- Task prompt -
Quote exactly and only this range of lines in the data below: the line that holds "控制反转IoC是一个很大的概" to the line that holds "依赖注入的基本原则是：应用组", both included.

- Records for the task -
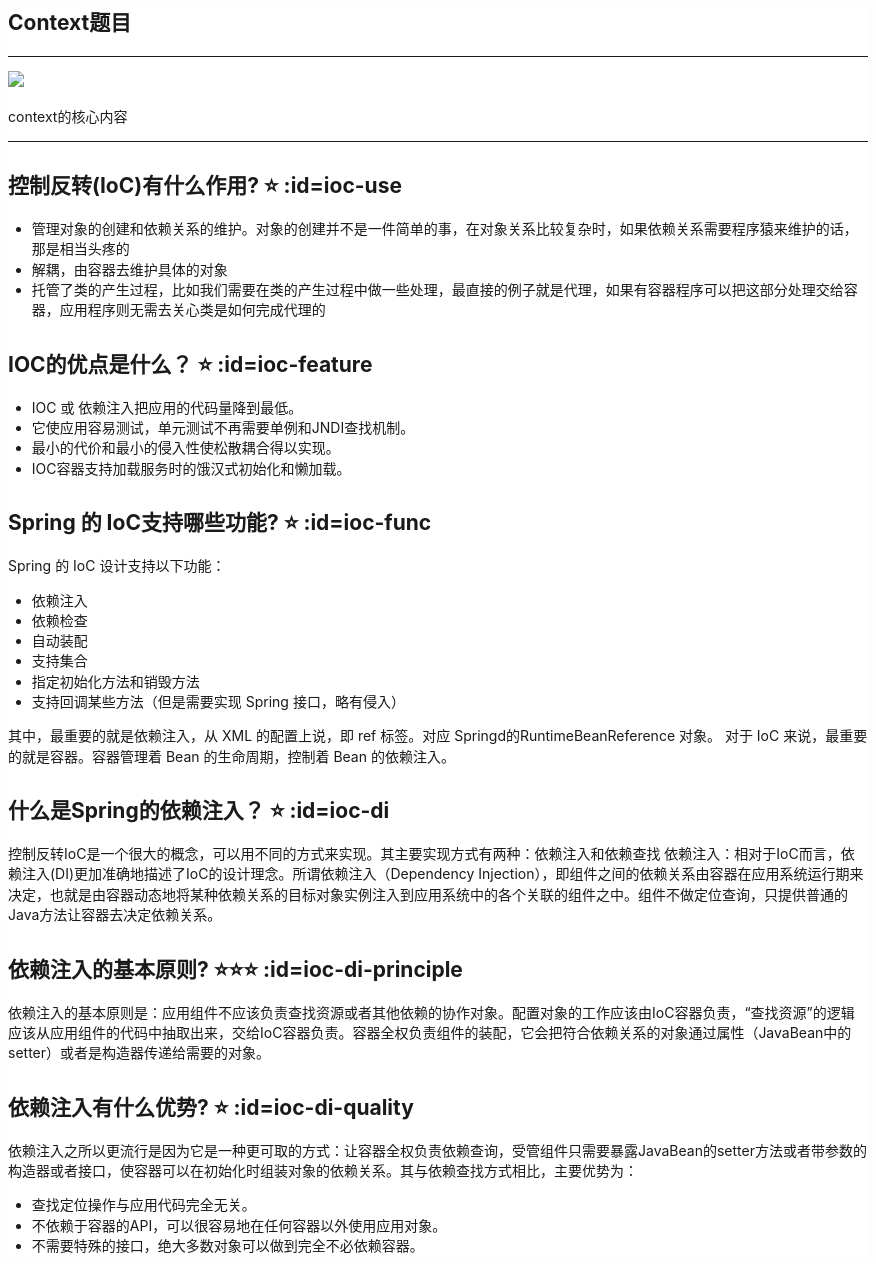 ## Context题目
---
![](../imgs/spring_context_core.jpg)

context的核心内容

---

## 控制反转(IoC)有什么作用? ⭐ :id=ioc-use
* 管理对象的创建和依赖关系的维护。对象的创建并不是一件简单的事，在对象关系比较复杂时，如果依赖关系需要程序猿来维护的话，那是相当头疼的
* 解耦，由容器去维护具体的对象
* 托管了类的产生过程，比如我们需要在类的产生过程中做一些处理，最直接的例子就是代理，如果有容器程序可以把这部分处理交给容器，应用程序则无需去关心类是如何完成代理的

## IOC的优点是什么？ ⭐ :id=ioc-feature
* IOC 或 依赖注入把应用的代码量降到最低。
* 它使应用容易测试，单元测试不再需要单例和JNDI查找机制。
* 最小的代价和最小的侵入性使松散耦合得以实现。
* IOC容器支持加载服务时的饿汉式初始化和懒加载。

## Spring 的 IoC支持哪些功能? ⭐ :id=ioc-func
Spring 的 IoC 设计支持以下功能：
* 依赖注入
* 依赖检查
* 自动装配
* 支持集合
* 指定初始化方法和销毁方法
* 支持回调某些方法（但是需要实现 Spring 接口，略有侵入）

其中，最重要的就是依赖注入，从 XML 的配置上说，即 ref 标签。对应 Springd的RuntimeBeanReference 对象。
对于 IoC 来说，最重要的就是容器。容器管理着 Bean 的生命周期，控制着 Bean 的依赖注入。

## 什么是Spring的依赖注入？ ⭐ :id=ioc-di
控制反转IoC是一个很大的概念，可以用不同的方式来实现。其主要实现方式有两种：依赖注入和依赖查找
依赖注入：相对于IoC而言，依赖注入(DI)更加准确地描述了IoC的设计理念。所谓依赖注入（Dependency Injection），即组件之间的依赖关系由容器在应用系统运行期来决定，也就是由容器动态地将某种依赖关系的目标对象实例注入到应用系统中的各个关联的组件之中。组件不做定位查询，只提供普通的Java方法让容器去决定依赖关系。

## 依赖注入的基本原则? ⭐⭐⭐ :id=ioc-di-principle
依赖注入的基本原则是：应用组件不应该负责查找资源或者其他依赖的协作对象。配置对象的工作应该由IoC容器负责，“查找资源”的逻辑应该从应用组件的代码中抽取出来，交给IoC容器负责。容器全权负责组件的装配，它会把符合依赖关系的对象通过属性（JavaBean中的setter）或者是构造器传递给需要的对象。

## 依赖注入有什么优势? ⭐ :id=ioc-di-quality
依赖注入之所以更流行是因为它是一种更可取的方式：让容器全权负责依赖查询，受管组件只需要暴露JavaBean的setter方法或者带参数的构造器或者接口，使容器可以在初始化时组装对象的依赖关系。其与依赖查找方式相比，主要优势为：
* 查找定位操作与应用代码完全无关。
* 不依赖于容器的API，可以很容易地在任何容器以外使用应用对象。
* 不需要特殊的接口，绝大多数对象可以做到完全不必依赖容器。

- Reply -
控制反转IoC是一个很大的概念，可以用不同的方式来实现。其主要实现方式有两种：依赖注入和依赖查找
依赖注入：相对于IoC而言，依赖注入(DI)更加准确地描述了IoC的设计理念。所谓依赖注入（Dependency Injection），即组件之间的依赖关系由容器在应用系统运行期来决定，也就是由容器动态地将某种依赖关系的目标对象实例注入到应用系统中的各个关联的组件之中。组件不做定位查询，只提供普通的Java方法让容器去决定依赖关系。

## 依赖注入的基本原则? ⭐⭐⭐ :id=ioc-di-principle
依赖注入的基本原则是：应用组件不应该负责查找资源或者其他依赖的协作对象。配置对象的工作应该由IoC容器负责，“查找资源”的逻辑应该从应用组件的代码中抽取出来，交给IoC容器负责。容器全权负责组件的装配，它会把符合依赖关系的对象通过属性（JavaBean中的setter）或者是构造器传递给需要的对象。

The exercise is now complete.